This security shortfall compounds growing challenges from complexity that include evolving security policy, upgrades and expansion and change processes. Not surprisingly, channels that pose the biggest threat to critical servers are the ones that introduce a multitude of threat vectors: corporate e-mail systems, bring-your-own-device trends and social networks. Most organizations end up unaware that they have suffered an attack.
"What organizations need to understand is that cybercriminals are changing their attack plan. The target is on domain controllers that are essentially the master vault key for the entire enterprise that grants access to confidential assets," said Ben Ramirez, a Frost & Sullivan industry analyst. "Once they are able to infiltrate and extract the enterprise credentials from the domain controllers, they are able to navigate the network freely while stealing IP data under the enterprise's radar. Even more concerning is the speed and methodology attackers implement in these advanced attacks, which allows them to bypass traditional detection systems for long periods of time."

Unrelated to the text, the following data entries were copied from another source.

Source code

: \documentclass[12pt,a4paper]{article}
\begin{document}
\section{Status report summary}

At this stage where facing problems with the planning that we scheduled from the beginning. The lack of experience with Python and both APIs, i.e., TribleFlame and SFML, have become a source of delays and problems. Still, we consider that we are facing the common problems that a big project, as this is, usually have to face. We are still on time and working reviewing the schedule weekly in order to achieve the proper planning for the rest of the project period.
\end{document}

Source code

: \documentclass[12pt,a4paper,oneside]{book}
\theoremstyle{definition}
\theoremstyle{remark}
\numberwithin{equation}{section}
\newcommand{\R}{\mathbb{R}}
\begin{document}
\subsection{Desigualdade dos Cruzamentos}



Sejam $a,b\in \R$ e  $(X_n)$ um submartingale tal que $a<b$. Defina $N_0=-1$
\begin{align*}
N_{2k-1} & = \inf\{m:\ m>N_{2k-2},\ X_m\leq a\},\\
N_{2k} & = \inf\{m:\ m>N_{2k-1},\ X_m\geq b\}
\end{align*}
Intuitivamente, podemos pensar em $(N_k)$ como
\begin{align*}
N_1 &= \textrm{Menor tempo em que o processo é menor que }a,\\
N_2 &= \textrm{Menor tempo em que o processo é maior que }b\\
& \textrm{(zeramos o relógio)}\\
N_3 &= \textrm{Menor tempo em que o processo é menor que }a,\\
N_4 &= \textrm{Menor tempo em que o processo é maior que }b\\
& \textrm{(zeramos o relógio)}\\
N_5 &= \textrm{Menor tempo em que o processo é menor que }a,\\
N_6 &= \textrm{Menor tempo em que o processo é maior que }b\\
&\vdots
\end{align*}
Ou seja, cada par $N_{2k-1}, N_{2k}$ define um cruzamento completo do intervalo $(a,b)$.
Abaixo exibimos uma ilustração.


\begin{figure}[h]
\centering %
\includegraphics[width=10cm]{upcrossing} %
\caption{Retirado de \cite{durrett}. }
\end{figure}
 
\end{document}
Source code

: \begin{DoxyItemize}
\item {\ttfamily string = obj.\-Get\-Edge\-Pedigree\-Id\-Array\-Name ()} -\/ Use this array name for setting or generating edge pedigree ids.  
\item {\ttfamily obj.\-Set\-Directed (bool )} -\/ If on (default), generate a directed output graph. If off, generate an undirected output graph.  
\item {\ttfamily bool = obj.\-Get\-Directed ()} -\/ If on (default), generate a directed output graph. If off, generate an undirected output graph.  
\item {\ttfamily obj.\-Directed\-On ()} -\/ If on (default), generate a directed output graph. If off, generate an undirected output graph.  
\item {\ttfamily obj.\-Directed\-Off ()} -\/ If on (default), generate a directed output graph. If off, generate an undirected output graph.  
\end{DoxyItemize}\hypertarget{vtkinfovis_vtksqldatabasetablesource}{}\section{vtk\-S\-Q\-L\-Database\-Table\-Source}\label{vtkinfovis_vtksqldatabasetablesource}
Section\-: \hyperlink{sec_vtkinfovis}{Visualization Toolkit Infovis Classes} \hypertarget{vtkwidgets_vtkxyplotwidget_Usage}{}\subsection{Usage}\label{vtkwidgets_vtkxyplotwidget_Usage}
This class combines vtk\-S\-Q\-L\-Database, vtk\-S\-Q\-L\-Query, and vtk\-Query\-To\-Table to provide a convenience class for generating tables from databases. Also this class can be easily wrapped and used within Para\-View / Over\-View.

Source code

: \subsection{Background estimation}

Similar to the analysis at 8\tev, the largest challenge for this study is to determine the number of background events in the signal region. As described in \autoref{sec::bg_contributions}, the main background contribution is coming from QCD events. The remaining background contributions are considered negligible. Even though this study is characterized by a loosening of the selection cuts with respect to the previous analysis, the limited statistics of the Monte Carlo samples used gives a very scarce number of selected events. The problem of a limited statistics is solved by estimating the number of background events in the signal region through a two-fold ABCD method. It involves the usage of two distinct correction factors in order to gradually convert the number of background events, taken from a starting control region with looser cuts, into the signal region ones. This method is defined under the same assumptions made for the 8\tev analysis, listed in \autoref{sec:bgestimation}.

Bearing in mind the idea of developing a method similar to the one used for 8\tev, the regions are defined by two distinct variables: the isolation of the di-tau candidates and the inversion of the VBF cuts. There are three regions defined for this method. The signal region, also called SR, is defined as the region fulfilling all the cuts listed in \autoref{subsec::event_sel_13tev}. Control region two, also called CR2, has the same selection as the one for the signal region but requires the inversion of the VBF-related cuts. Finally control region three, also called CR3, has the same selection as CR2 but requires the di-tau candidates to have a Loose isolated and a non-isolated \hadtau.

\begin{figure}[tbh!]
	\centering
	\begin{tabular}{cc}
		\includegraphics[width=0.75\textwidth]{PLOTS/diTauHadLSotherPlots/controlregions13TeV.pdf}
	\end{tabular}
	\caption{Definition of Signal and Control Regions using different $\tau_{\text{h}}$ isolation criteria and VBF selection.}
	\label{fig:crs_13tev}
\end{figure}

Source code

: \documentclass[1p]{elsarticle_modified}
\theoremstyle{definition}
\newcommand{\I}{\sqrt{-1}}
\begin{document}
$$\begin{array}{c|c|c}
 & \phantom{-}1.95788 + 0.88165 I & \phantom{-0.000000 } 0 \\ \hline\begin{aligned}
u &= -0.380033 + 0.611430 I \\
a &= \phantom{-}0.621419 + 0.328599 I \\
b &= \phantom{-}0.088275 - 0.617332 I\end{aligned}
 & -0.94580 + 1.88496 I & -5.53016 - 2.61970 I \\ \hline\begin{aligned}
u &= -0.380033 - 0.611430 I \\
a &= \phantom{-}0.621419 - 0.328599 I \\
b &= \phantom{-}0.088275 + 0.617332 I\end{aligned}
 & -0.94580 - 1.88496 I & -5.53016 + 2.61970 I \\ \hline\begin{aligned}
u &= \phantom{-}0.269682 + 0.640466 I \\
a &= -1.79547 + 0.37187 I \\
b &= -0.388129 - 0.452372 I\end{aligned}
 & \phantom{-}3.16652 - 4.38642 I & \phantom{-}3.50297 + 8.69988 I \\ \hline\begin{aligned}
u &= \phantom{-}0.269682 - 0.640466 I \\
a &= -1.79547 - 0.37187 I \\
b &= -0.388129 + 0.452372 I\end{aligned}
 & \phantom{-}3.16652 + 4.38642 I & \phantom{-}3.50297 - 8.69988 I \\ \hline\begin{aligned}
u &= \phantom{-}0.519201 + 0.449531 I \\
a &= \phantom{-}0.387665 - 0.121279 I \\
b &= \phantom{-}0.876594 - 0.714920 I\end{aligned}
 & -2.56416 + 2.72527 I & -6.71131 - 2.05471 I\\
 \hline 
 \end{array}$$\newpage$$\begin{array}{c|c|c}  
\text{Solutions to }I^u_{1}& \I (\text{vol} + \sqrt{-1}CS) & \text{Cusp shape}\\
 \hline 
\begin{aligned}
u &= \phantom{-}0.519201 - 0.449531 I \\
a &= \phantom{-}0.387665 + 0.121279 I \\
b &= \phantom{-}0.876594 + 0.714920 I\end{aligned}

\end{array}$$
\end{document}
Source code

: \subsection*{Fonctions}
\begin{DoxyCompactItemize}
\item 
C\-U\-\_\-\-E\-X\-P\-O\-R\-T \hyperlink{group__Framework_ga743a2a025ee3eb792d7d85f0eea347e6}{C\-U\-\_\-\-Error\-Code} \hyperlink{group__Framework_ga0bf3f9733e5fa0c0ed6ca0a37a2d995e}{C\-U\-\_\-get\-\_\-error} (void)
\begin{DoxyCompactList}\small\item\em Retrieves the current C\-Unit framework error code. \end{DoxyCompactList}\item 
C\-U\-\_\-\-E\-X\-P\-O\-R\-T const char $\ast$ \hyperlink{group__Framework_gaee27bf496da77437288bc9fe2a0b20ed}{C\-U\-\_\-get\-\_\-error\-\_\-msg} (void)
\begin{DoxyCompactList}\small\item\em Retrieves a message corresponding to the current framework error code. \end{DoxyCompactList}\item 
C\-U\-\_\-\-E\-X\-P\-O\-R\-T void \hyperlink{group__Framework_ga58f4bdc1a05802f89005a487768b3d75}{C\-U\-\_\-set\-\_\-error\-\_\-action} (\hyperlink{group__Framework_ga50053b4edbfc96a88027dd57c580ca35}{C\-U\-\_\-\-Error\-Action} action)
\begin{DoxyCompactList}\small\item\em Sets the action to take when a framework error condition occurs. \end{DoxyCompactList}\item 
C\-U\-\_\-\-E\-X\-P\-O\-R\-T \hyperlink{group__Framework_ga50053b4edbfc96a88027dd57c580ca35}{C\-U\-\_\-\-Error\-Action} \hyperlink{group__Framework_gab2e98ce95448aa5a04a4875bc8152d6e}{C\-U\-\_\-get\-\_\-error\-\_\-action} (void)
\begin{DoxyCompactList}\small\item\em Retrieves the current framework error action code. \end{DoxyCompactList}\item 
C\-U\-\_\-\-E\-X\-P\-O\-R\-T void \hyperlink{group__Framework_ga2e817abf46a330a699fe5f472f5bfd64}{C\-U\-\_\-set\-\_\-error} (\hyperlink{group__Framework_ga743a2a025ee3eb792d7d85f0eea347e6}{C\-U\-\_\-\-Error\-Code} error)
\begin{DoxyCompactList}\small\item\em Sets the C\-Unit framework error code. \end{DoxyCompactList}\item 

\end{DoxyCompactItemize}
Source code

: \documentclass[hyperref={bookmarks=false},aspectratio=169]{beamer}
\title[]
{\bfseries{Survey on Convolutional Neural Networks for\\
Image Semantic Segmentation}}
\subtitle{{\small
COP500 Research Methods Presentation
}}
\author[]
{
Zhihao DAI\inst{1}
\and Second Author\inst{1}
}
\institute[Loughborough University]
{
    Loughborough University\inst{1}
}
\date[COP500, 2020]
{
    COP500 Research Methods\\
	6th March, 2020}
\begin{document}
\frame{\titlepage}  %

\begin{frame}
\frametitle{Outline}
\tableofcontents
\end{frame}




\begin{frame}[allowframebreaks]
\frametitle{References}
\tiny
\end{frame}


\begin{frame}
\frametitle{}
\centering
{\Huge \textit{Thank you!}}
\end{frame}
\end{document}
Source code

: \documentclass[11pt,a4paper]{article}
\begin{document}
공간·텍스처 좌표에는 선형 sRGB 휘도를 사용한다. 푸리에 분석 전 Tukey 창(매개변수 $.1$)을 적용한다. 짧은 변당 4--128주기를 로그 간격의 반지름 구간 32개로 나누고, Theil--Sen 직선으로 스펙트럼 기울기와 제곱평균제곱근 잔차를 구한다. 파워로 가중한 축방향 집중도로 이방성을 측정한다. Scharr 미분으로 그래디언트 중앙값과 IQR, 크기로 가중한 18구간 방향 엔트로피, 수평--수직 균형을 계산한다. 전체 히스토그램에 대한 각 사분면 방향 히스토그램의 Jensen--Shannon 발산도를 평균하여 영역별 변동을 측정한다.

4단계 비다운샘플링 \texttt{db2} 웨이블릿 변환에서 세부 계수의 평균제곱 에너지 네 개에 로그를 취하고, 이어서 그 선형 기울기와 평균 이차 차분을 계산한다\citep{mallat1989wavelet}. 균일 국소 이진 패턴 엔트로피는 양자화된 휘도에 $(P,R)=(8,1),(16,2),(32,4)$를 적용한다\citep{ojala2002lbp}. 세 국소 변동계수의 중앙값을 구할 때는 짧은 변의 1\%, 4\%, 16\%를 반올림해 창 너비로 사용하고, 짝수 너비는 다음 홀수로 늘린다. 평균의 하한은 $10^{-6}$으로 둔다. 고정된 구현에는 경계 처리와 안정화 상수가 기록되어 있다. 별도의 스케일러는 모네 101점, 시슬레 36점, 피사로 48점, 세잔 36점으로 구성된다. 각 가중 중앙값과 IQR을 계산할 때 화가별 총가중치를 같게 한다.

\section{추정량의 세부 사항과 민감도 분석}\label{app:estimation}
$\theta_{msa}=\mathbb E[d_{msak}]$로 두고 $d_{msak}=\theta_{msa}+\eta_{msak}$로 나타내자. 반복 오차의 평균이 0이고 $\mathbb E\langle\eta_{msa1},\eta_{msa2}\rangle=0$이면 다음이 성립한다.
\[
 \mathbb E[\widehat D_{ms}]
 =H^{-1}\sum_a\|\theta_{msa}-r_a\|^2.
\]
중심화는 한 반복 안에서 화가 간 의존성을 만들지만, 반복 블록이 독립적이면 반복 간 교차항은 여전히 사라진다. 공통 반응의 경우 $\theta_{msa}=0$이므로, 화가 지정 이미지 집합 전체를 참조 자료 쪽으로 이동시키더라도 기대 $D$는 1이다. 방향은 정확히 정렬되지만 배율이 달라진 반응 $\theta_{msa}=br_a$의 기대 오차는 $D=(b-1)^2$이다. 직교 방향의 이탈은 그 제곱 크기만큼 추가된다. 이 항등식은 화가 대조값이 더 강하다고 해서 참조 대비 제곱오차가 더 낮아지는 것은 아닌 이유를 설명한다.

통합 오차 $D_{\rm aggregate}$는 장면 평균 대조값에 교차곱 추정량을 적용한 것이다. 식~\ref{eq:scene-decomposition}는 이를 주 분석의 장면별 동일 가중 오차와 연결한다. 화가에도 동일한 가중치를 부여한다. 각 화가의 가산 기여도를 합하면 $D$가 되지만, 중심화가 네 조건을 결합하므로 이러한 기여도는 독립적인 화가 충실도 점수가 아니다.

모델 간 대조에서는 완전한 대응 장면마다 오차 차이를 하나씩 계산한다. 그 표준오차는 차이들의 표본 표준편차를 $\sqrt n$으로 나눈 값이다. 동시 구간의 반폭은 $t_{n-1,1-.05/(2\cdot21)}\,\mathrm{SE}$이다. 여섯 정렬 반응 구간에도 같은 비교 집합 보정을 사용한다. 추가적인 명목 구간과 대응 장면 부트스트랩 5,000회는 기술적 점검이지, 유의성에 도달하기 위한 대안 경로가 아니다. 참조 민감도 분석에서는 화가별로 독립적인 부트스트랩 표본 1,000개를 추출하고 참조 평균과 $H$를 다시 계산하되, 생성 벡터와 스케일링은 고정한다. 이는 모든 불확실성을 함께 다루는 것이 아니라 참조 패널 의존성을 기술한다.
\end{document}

Outside research corroborates these findings. According to a Fireeye Advanced Threat Report covering the threat landscape for the first half of 2012, organizations are stymied to overcome a dramatic explosion of advanced malware in terms of volume and effectiveness in bypassing traditional signature-based security mechanisms.
The report indicates organizations experience 643 Web-based malicious events each week, such as file-based threats, malicious executables, and files that target and exploit application vulnerabilities over the Web or e-mail.
Despite the threat, the security holes present gaping channel opportunities.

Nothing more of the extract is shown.